STUFFED FOXES
Standardized
Nouvel album de Stuffed Foxes, Standardized sortie le 6 décembre 2024 chez Reverse Tapes/Figures Libres/Stolen Bordy Records
Soyons rassurés d’une chose : les Stuffed Foxes ne font pas du rock par Business plan (le créneau n’est pas des plus lucratifs en 2024).
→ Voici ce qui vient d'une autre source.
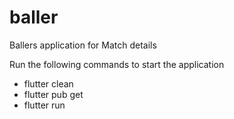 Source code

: # baller
Ballers application for Match details


Run the following commands to start the application

- flutter clean
- flutter pub get
- flutter run
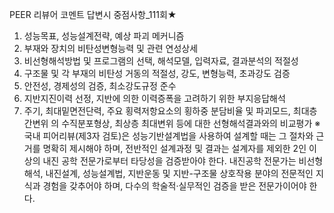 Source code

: PEER 리뷰어 코멘트 답변시 중점사항_111회★
1) 성능목표, 성능설계전략, 예상 파괴 메커니즘
2) 부재와 장치의 비탄성변형능력 및 관련 연성상세
3) 비선형해석방법 및 프로그램의 선택, 해석모델, 입력자료, 결과분석의 적절성
4) 구조물 및 각 부재의 비탄성 거동의 적절성, 강도, 변형능력, 초과강도 검증
5) 안전성, 경제성의 검증, 최소강도규정 준수
6) 지반지진이력 선정, 지반에 의한 이력증폭을 고려하기 위한 부지응답해석
7) 주기, 최대밑면전단력, 주요 횡력저항요소의 횡하중 분담비율 및 파괴모드, 최대층간변위
의 수직분포형상, 최상층 최대변위 등에 대한 선형해석결과와의 비교평가
※ 국내 피어리뷰(제3자 검토)은 성능기반설계법을 사용하여 설계할 때는 그 절차와 근거를
명확히 제시해야 하며, 전반적인 설계과정 및 결과는 설계자를 제외한 2인 이상의 내진
공학 전문가로부터 타당성을 검증받아야 한다.
내진공학 전문가는 비선형해석, 내진설계, 성능설계법, 지반운동 및 지반-구조물 상호작용
분야의 전문적인 지식과 경험을 갖추어야 하며, 다수의 학술적·실무적인 검증을 받은 전문가이어야 한다. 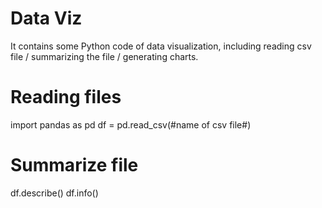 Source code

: # Data Viz
It contains some Python code of data visualization, including reading csv file / summarizing the file / generating charts.

# Reading files
import pandas as pd
df = pd.read_csv(#name of csv file#)

# Summarize file
df.describe()
df.info()

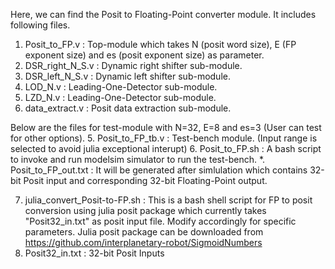 Here, we can find the Posit to Floating-Point converter module. It includes following files.

1. Posit_to_FP.v 	:	Top-module which takes N (posit word size), E (FP exponent size) and es (posit exponent size) as parameter.
2. DSR_right_N_S.v	:	Dynamic right shifter sub-module.
3. DSR_left_N_S.v	:	Dynamic left shifter sub-module.
4. LOD_N.v		:	Leading-One-Detector sub-module.
4. LZD_N.v		:	Leading-One-Detector sub-module.
5. data_extract.v	: 	Posit data extraction sub-module.

Below are the files for test-module with N=32, E=8 and es=3 (User can test for other options). 
5. Posit_to_FP_tb.v		: Test-bench module. (Input range is selected to avoid julia exceptional interupt)
6. Posit_to_FP.sh		: A bash script to invoke and run modelsim simulator to run the test-bench.
*. Posit_to_FP_out.txt		: It will be generated after simlulation which contains 32-bit Posit input and corresponding 32-bit Floating-Point output.


7. julia_convert_Posit-to-FP.sh	: This is a bash shell script for FP to posit conversion using julia posit package which currently takes "Posit32_in.txt" as posit input file. 
				 Modify accordingly for specific parameters.
				 Julia posit package can be downloaded from https://github.com/interplanetary-robot/SigmoidNumbers
8. Posit32_in.txt		: 32-bit Posit Inputs
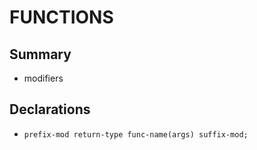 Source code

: # FUNCTIONS

## Summary

* modifiers

## Declarations

* `prefix-mod return-type func-name(args) suffix-mod;`

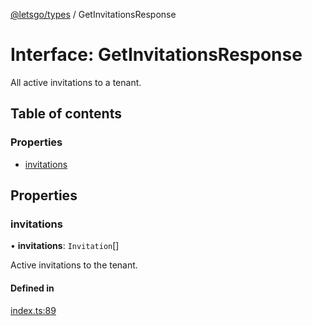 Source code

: [@letsgo/types](../README.md) / GetInvitationsResponse

# Interface: GetInvitationsResponse

All active invitations to a tenant.

## Table of contents

### Properties

- [invitations](GetInvitationsResponse.md#invitations)

## Properties

### invitations

• **invitations**: `Invitation`[]

Active invitations to the tenant.

#### Defined in

[index.ts:89](https://github.com/tjanczuk/letsgo/blob/4d5649a/packages/types/src/index.ts#L89)
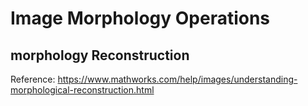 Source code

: # Image Morphology Operations

## morphology Reconstruction
Reference: https://www.mathworks.com/help/images/understanding-morphological-reconstruction.html
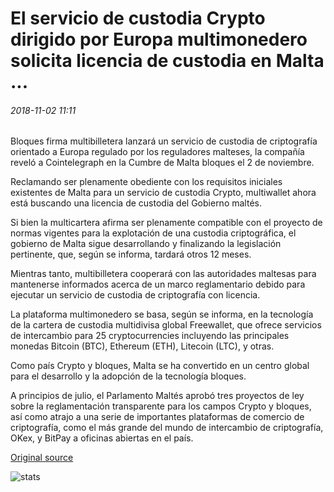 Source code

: # El servicio de custodia Crypto dirigido por Europa multimonedero solicita licencia de custodia en Malta ...

###### 2018-11-02 11:11

Bloques firma multibilletera lanzará un servicio de custodia de criptografía orientado a Europa regulado por los reguladores malteses, la compañía reveló a Cointelegraph en la Cumbre de Malta bloques el 2 de noviembre.

Reclamando ser plenamente obediente con los requisitos iniciales existentes de Malta para un servicio de custodia Crypto, multiwallet ahora está buscando una licencia de custodia del Gobierno maltés.

Si bien la multicartera afirma ser plenamente compatible con el proyecto de normas vigentes para la explotación de una custodia criptográfica, el gobierno de Malta sigue desarrollando y finalizando la legislación pertinente, que, según se informa, tardará otros 12 meses.

Mientras tanto, multibilletera cooperará con las autoridades maltesas para mantenerse informados acerca de un marco reglamentario debido para ejecutar un servicio de custodia de criptografía con licencia.

La plataforma multimonedero se basa, según se informa, en la tecnología de la cartera de custodia multidivisa global Freewallet, que ofrece servicios de intercambio para 25 cryptocurrencies incluyendo las principales monedas Bitcoin (BTC), Ethereum (ETH), Litecoin (LTC), y otras.

Como país Crypto y bloques, Malta se ha convertido en un centro global para el desarrollo y la adopción de la tecnología bloques.

A principios de julio, el Parlamento Maltés aprobó tres proyectos de ley sobre la reglamentación transparente para los campos Crypto y bloques, así como atrajo a una serie de importantes plataformas de comercio de criptografía, como el más grande del mundo de intercambio de criptografía, OKex, y BitPay a oficinas abiertas en el país.

[Original source](https://cointelegraph.com/news/europe-targeted-crypto-custodial-service-multiwallet-applies-for-custodial-license-in-malta)

![stats](https://c.statcounter.com/11760860/0/a89fa40b/1/ "stats") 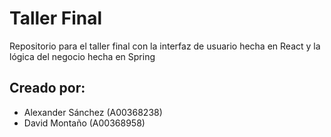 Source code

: # Taller Final
Repositorio para el taller final con la interfaz de usuario hecha en React y la lógica del negocio hecha en Spring

## Creado por:

- Alexander Sánchez (A00368238)
- David Montaño (A00368958)
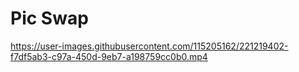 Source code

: # Pic Swap

https://user-images.githubusercontent.com/115205162/221219402-f7df5ab3-c97a-450d-9eb7-a198759cc0b0.mp4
Il s’agirait plutôt d’une profession de foi tant leur pratique musicale tient du rituel, point d’inflexion devant mener au dérèglement de tous les sens.
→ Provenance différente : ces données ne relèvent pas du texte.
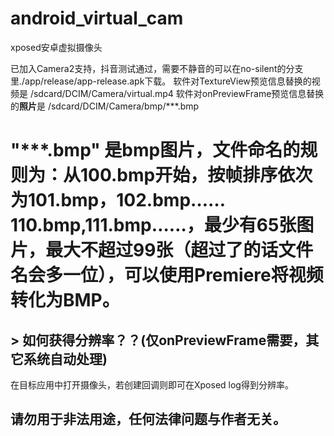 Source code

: # android_virtual_cam
xposed安卓虚拟摄像头

已加入Camera2支持，抖音测试通过，需要不静音的可以在no-silent的分支里./app/release/app-release.apk下载。
软件对TextureView预览信息替换的视频是 /sdcard/DCIM/Camera/virtual.mp4
软件对onPreviewFrame预览信息替换的**照片**是 /sdcard/DCIM/Camera/bmp/***.bmp
# "***.bmp" 是bmp图片，文件命名的规则为：从100.bmp开始，按帧排序依次为101.bmp，102.bmp……110.bmp,111.bmp……，最少有65张图片，最大不超过99张（超过了的话文件名会多一位），可以使用Premiere将视频转化为BMP。

## > 如何获得分辨率？？(仅onPreviewFrame需要，其它系统自动处理)
在目标应用中打开摄像头，若创建回调则即可在Xposed log得到分辨率。

## 请勿用于非法用途，任何法律问题与作者无关。
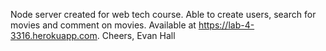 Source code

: Node server created for web tech course. Able to create users, search for movies and comment on movies. Available at https://lab-4-3316.herokuapp.com.
Cheers,
Evan Hall
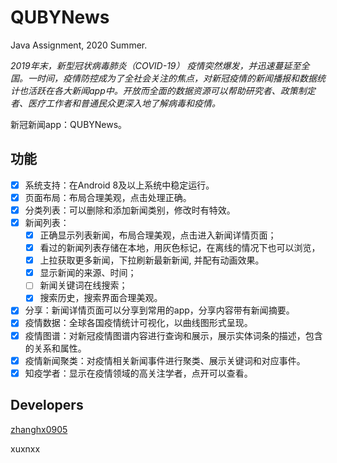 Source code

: # QUBYNews

Java Assignment, 2020 Summer.

*2019年末，新型冠状病毒肺炎（COVID-19） 疫情突然爆发，并迅速蔓延至全国。一时间，疫情防控成为了全社会关注的焦点，对新冠疫情的新闻播报和数据统计也活跃在各大新闻app中。开放而全面的数据资源可以帮助研究者、政策制定者、医疗工作者和普通民众更深入地了解病毒和疫情。*

新冠新闻app：QUBYNews。

## 功能


- [x] 系统支持：在Android 8及以上系统中稳定运行。
- [x] 页面布局：布局合理美观，点击处理正确。
- [x] 分类列表：可以删除和添加新闻类别，修改时有特效。
- [x] 新闻列表：
  - [x] 正确显示列表新闻，布局合理美观，点击进入新闻详情页面；
  - [x] 看过的新闻列表存储在本地，用灰色标记，在离线的情况下也可以浏览，
  - [x] 上拉获取更多新闻，下拉刷新最新新闻,  并配有动画效果。
  - [x] 显示新闻的来源、时间；
  - [ ] 新闻关键词在线搜索；
  - [x] 搜索历史，搜索界面合理美观。
- [x] 分享：新闻详情页面可以分享到常用的app，分享内容带有新闻摘要。
- [x] 疫情数据：全球各国疫情统计可视化，以曲线图形式呈现。
- [x] 疫情图谱：对新冠疫情图谱内容进行查询和展示，展示实体词条的描述，包含的关系和属性。
- [x] 疫情新闻聚类：对疫情相关新闻事件进行聚类、展示关键词和对应事件。
- [x] 知疫学者：显示在疫情领域的高关注学者，点开可以查看。

## Developers

[zhanghx0905](https://github.com/zhanghx0905)

xuxnxx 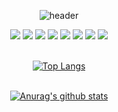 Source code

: <div align="center">

![header](https://capsule-render.vercel.app/api?type=Waving&height=150&section=header&text=이정진&animation=fade&fontColor=red)


<img src="https://img.shields.io/badge/TypeScript-blue?style=for-the-badge&logo=typescript&logoColor=white">
<img src="https://img.shields.io/badge/JavaScript-F7DF1E?style=for-the-badge&logo=JavaScript&logoColor=white">
<img src="https://img.shields.io/badge/HTML5-E34F26?style=for-the-badge&logo=HTML5&logoColor=white">
<img src="https://img.shields.io/badge/CSS3-1572B6?style=for-the-badge&logo=CSS3&logoColor=white">
<img src="https://img.shields.io/badge/aws-232F3E?style=for-the-badge&logo=Amazon aws&logoColor=white">
<img src="https://img.shields.io/badge/github-181717?style=for-the-badge&logo=github&logoColor=white">
<img src="https://img.shields.io/badge/VSCode-007ACC?style=for-the-badge&logo=VisualStudioCode&logoColor=white">
<img src="https://img.shields.io/badge/React-blue?style=for-the-badge&logo=react&logoColor=white">
<br/>
<br/>

[![Top Langs](https://github-readme-stats.vercel.app/api/top-langs/?username=pqr4579&layout=compact)](https://github.com/pqr4579/github-readme-stats)
<br/>
<br/>

[![Anurag's github stats](https://github-readme-stats.vercel.app/api?username=pqr4579)](https://github.com/anuraghazra/github-readme-stats)


</div
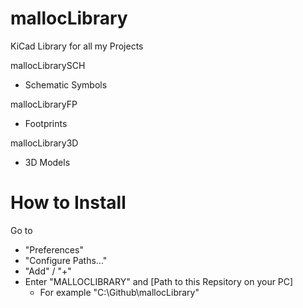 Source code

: # mallocLibrary
KiCad Library for all my Projects

mallocLibrarySCH
  - Schematic Symbols
  
mallocLibraryFP
  - Footprints
  
mallocLibrary3D
  - 3D Models
  
# How to Install
Go to
- "Preferences"
- "Configure Paths..."
- "Add" / "+"
- Enter "MALLOCLIBRARY" and [Path to this Repsitory on your PC]
  - For example "C:\Github\mallocLibrary"
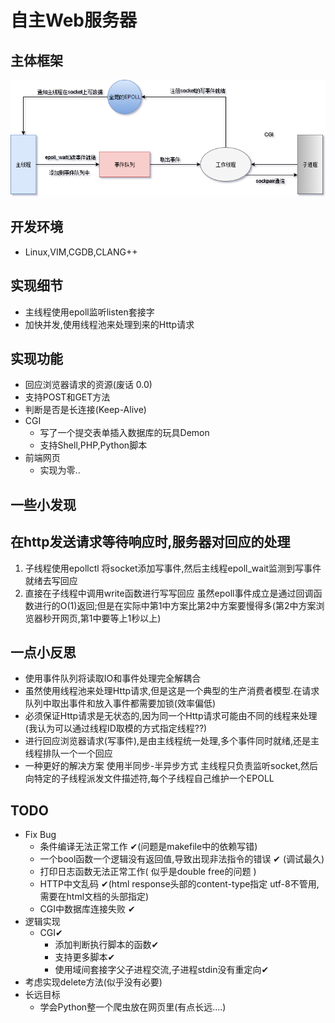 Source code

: # 自主Web服务器
## 主体框架  
![这里本来是一张图片,看到文字表明GitHub的网对国内环境太不友好了!](https://github.com/WayKwin/MyWebServer/blob/master/picture/%E6%9C%8D%E5%8A%A1%E5%99%A8%E6%A1%86%E6%9E%B6.png) 
## 开发环境 
  - Linux,VIM,CGDB,CLANG++
## 实现细节
  - 主线程使用epoll监听listen套接字
  - 加快并发,使用线程池来处理到来的Http请求 
## 实现功能
  - 回应浏览器请求的资源(废话 0.0) 
  - 支持POST和GET方法
  - 判断是否是长连接(Keep-Alive)
  - CGI
    - 写了一个提交表单插入数据库的玩具Demon
    - 支持Shell,PHP,Python脚本
  - 前端网页
    - 实现为零..
## 一些小发现
## 在http发送请求等待响应时,服务器对回应的处理
1. 子线程使用epollctl 将socket添加写事件,然后主线程epoll_wait监测到写事件就绪去写回应
2. 直接在子线程中调用write函数进行写写回应 
  虽然epoll事件成立是通过回调函数进行的O(1)返回;但是在实际中第1中方案比第2中方案要慢得多(第2中方案浏览器秒开网页,第1中要等上1秒以上)
## 一点小反思 
  - 使用事件队列将读取IO和事件处理完全解耦合
  - 虽然使用线程池来处理Http请求,但是这是一个典型的生产消费者模型.在请求队列中取出事件和放入事件都需要加锁(效率偏低)
  - 必须保证Http请求是无状态的,因为同一个Http请求可能由不同的线程来处理(我认为可以通过线程ID取模的方式指定线程??)
  - 进行回应浏览器请求(写事件),是由主线程统一处理,多个事件同时就绪,还是主线程排队一个一个回应
  - 一种更好的解决方案 使用半同步-半异步方式 主线程只负责监听socket,然后向特定的子线程派发文件描述符,每个子线程自己维护一个EPOLL 
## TODO
- Fix Bug
    - 条件编译无法正常工作 ✔(问题是makefile中的依赖写错)
    - 一个bool函数一个逻辑没有返回值,导致出现非法指令的错误 ✔ (调试最久)
    - 打印日志函数无法正常工作( 似乎是double free的问题 ) 
    -  HTTP中文乱码 ✔(html response头部的content-type指定 utf-8不管用,需要在html文档的头部指定)
    - CGI中数据库连接失败 ✔
- 逻辑实现
  - CGI✔
    - 添加判断执行脚本的函数✔
    - 支持更多脚本✔
    - 使用域间套接字父子进程交流,子进程stdin没有重定向✔
- 考虑实现delete方法(似乎没有必要)
- 长远目标 
  - 学会Python整一个爬虫放在网页里(有点长远....)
Très tôt, les six membres ont décidé de faire de leur jeunesse fraternelle une aventure : collégiale dans la vie (habiter en groupe sous le même toît percé relèvera toujours d’un exploit), underground au travers de leur label Reverse Tapes où sort une myriade de musiques passionnantes ; démocratique enfin dans la création, le sextet s’évertuant à composer ensemble, depuis ses débuts, au travers de jams interminables. Car c’est dans la spontanéité collective que naît l’expression si singulière de leur musique : ces longues plages hypnotiques, ces brouillards Noise, ces moments d’urgence vocales qui la traversent et qu’il convient d’éprouver physiquement, lors de concerts invariablement cathartiques, incendiaires.
Leur âme est pure donc, habitée de fantômes idolâtres, d'icônes amochées qu’on devine à l’envie dans le joyeux chaos de leurs influences : le Shoegaze de My Bloody Valentine, la No-Wave des Swans, les vapeurs psychédéliques des Brian Jonestown Massacre et du Velvet Underground. Autant de figures, de scènes qui traversent leur musique et la rendent, au milieu du grand revival post-punk actuel, si singulière.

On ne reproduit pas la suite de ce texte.